» Records to process
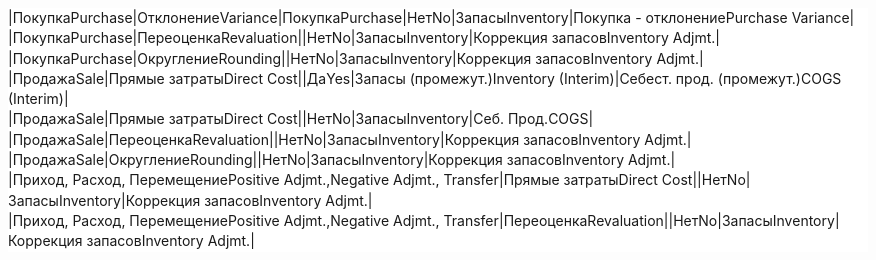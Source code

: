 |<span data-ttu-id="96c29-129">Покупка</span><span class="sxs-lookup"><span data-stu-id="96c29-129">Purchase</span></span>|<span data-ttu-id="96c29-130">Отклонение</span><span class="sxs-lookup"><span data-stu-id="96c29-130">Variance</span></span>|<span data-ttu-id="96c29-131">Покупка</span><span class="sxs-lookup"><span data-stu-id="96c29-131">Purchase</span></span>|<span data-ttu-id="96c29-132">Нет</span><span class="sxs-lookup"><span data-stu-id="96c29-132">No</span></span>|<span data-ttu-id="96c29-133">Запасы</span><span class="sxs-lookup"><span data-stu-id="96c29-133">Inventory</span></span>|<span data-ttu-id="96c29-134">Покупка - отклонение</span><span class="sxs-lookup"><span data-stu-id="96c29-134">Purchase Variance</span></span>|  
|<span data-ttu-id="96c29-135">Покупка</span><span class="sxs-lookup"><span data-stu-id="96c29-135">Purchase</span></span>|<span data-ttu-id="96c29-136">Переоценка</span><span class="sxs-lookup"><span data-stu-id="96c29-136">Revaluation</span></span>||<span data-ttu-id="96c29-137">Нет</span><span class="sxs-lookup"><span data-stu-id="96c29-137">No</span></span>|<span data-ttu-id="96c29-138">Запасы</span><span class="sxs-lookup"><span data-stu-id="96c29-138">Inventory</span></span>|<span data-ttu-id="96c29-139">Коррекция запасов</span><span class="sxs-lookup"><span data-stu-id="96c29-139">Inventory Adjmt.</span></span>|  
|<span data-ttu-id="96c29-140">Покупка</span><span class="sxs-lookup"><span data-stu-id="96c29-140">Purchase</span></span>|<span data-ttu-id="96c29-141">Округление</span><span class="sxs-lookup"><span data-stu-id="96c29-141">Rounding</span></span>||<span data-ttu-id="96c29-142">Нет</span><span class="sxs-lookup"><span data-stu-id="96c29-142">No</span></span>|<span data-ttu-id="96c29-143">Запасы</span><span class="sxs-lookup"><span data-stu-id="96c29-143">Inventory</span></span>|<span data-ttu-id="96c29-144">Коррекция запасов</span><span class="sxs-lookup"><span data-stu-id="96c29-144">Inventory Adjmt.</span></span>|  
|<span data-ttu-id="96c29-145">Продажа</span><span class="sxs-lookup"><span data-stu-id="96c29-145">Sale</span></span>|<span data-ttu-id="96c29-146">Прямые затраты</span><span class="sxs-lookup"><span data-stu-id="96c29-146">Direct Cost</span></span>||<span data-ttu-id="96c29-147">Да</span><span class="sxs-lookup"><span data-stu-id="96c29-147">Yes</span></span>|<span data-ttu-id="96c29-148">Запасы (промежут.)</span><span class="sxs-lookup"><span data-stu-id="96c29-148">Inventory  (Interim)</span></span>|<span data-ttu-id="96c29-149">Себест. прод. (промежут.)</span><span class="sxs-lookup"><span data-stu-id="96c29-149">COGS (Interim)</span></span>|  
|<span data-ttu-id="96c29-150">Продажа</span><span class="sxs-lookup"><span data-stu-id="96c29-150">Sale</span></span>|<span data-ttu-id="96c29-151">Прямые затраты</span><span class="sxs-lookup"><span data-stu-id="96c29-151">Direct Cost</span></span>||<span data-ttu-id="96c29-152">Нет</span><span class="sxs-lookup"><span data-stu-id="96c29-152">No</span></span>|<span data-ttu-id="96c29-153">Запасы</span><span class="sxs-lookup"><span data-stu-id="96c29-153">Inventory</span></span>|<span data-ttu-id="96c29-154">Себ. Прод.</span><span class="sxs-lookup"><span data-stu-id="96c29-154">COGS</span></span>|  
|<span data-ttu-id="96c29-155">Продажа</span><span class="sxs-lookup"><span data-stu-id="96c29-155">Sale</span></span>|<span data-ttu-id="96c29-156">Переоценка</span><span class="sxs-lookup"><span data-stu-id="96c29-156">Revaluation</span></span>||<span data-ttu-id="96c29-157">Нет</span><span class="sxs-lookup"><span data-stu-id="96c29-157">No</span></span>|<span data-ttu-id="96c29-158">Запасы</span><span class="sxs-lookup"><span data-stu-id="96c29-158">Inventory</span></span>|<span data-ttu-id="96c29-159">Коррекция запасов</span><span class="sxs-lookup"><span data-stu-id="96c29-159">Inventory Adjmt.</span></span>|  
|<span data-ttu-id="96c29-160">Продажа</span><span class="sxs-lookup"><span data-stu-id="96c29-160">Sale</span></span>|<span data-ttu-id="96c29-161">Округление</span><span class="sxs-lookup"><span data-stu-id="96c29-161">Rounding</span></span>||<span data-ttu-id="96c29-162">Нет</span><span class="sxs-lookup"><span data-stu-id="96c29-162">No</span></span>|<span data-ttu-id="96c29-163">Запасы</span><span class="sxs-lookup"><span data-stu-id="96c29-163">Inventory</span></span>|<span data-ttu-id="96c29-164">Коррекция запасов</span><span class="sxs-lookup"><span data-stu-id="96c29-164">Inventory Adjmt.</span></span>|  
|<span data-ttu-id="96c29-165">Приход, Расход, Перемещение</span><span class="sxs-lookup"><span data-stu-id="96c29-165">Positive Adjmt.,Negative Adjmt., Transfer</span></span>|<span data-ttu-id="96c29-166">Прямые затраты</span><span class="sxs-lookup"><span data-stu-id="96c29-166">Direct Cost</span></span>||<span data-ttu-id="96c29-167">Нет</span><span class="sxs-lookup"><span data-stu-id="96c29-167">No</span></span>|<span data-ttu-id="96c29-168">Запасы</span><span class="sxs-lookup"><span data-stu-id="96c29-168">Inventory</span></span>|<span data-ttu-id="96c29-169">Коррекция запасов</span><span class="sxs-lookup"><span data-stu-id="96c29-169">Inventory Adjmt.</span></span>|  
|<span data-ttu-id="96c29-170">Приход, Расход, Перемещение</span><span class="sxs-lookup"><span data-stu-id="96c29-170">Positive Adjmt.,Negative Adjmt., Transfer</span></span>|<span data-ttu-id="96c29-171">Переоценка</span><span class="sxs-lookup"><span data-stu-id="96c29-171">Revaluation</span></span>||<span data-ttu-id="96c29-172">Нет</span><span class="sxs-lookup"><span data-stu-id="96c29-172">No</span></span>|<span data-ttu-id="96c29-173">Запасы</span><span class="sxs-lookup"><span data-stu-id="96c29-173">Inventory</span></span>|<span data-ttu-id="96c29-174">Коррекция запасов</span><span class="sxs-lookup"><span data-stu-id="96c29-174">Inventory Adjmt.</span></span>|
* * *
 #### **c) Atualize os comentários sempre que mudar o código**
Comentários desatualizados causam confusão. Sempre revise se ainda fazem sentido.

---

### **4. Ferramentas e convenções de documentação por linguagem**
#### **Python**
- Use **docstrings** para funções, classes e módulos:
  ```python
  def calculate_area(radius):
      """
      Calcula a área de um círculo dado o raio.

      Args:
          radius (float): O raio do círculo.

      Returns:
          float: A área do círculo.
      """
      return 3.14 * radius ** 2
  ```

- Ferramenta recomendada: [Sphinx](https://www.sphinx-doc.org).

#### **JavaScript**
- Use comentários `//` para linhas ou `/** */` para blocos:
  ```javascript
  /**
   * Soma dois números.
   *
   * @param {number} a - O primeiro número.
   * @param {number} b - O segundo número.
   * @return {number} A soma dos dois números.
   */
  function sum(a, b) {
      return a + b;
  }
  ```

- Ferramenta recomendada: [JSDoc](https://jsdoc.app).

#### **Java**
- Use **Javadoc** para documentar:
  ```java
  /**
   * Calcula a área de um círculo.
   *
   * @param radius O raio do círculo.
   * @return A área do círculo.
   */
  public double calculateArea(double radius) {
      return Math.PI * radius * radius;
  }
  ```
---
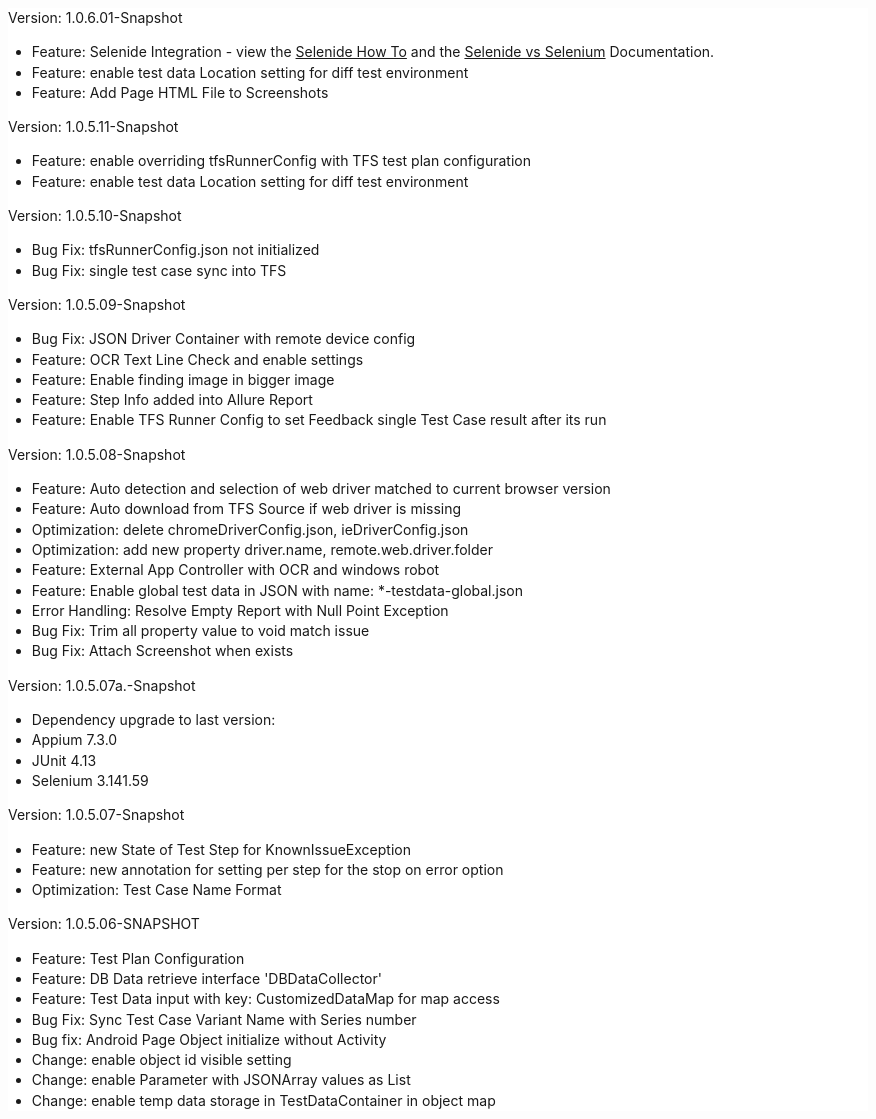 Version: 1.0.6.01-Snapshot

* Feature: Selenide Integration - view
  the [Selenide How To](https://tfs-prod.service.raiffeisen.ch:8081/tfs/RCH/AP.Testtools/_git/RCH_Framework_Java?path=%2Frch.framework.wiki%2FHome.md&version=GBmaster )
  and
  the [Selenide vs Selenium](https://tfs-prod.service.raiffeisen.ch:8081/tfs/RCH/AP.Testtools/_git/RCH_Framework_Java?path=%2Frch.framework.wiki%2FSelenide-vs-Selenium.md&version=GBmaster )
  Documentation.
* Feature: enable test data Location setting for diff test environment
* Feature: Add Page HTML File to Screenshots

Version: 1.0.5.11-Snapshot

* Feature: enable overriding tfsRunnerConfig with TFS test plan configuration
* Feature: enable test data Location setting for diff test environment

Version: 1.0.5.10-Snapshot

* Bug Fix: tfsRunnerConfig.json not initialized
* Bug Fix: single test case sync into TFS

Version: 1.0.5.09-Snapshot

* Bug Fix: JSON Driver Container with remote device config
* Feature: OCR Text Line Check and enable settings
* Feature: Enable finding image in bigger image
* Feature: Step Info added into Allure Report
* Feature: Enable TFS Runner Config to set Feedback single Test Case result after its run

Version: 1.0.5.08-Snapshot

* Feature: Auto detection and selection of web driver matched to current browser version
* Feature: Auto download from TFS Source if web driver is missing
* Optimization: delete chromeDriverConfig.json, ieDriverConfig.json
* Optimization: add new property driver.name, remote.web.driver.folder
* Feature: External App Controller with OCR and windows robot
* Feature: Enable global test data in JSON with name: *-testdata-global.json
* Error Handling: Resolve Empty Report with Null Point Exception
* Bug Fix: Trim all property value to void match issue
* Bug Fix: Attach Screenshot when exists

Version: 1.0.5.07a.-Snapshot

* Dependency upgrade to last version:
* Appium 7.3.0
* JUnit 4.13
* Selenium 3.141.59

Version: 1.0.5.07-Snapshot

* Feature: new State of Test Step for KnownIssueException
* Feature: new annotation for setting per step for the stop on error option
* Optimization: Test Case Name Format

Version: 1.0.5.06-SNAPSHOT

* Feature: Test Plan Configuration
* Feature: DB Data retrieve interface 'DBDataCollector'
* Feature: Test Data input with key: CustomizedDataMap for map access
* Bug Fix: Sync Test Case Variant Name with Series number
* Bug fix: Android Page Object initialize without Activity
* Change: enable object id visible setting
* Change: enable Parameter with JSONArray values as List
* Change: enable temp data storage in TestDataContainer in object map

» About this task
What is needed is an exact copy of the lines above, from the one containing "in bigger image" through the one containing "with Series number", with nothing added.

» Task output
* Feature: Enable finding image in bigger image
* Feature: Step Info added into Allure Report
* Feature: Enable TFS Runner Config to set Feedback single Test Case result after its run

Version: 1.0.5.08-Snapshot

* Feature: Auto detection and selection of web driver matched to current browser version
* Feature: Auto download from TFS Source if web driver is missing
* Optimization: delete chromeDriverConfig.json, ieDriverConfig.json
* Optimization: add new property driver.name, remote.web.driver.folder
* Feature: External App Controller with OCR and windows robot
* Feature: Enable global test data in JSON with name: *-testdata-global.json
* Error Handling: Resolve Empty Report with Null Point Exception
* Bug Fix: Trim all property value to void match issue
* Bug Fix: Attach Screenshot when exists

Version: 1.0.5.07a.-Snapshot

* Dependency upgrade to last version:
* Appium 7.3.0
* JUnit 4.13
* Selenium 3.141.59

Version: 1.0.5.07-Snapshot

* Feature: new State of Test Step for KnownIssueException
* Feature: new annotation for setting per step for the stop on error option
* Optimization: Test Case Name Format

Version: 1.0.5.06-SNAPSHOT

* Feature: Test Plan Configuration
* Feature: DB Data retrieve interface 'DBDataCollector'
* Feature: Test Data input with key: CustomizedDataMap for map access
* Bug Fix: Sync Test Case Variant Name with Series number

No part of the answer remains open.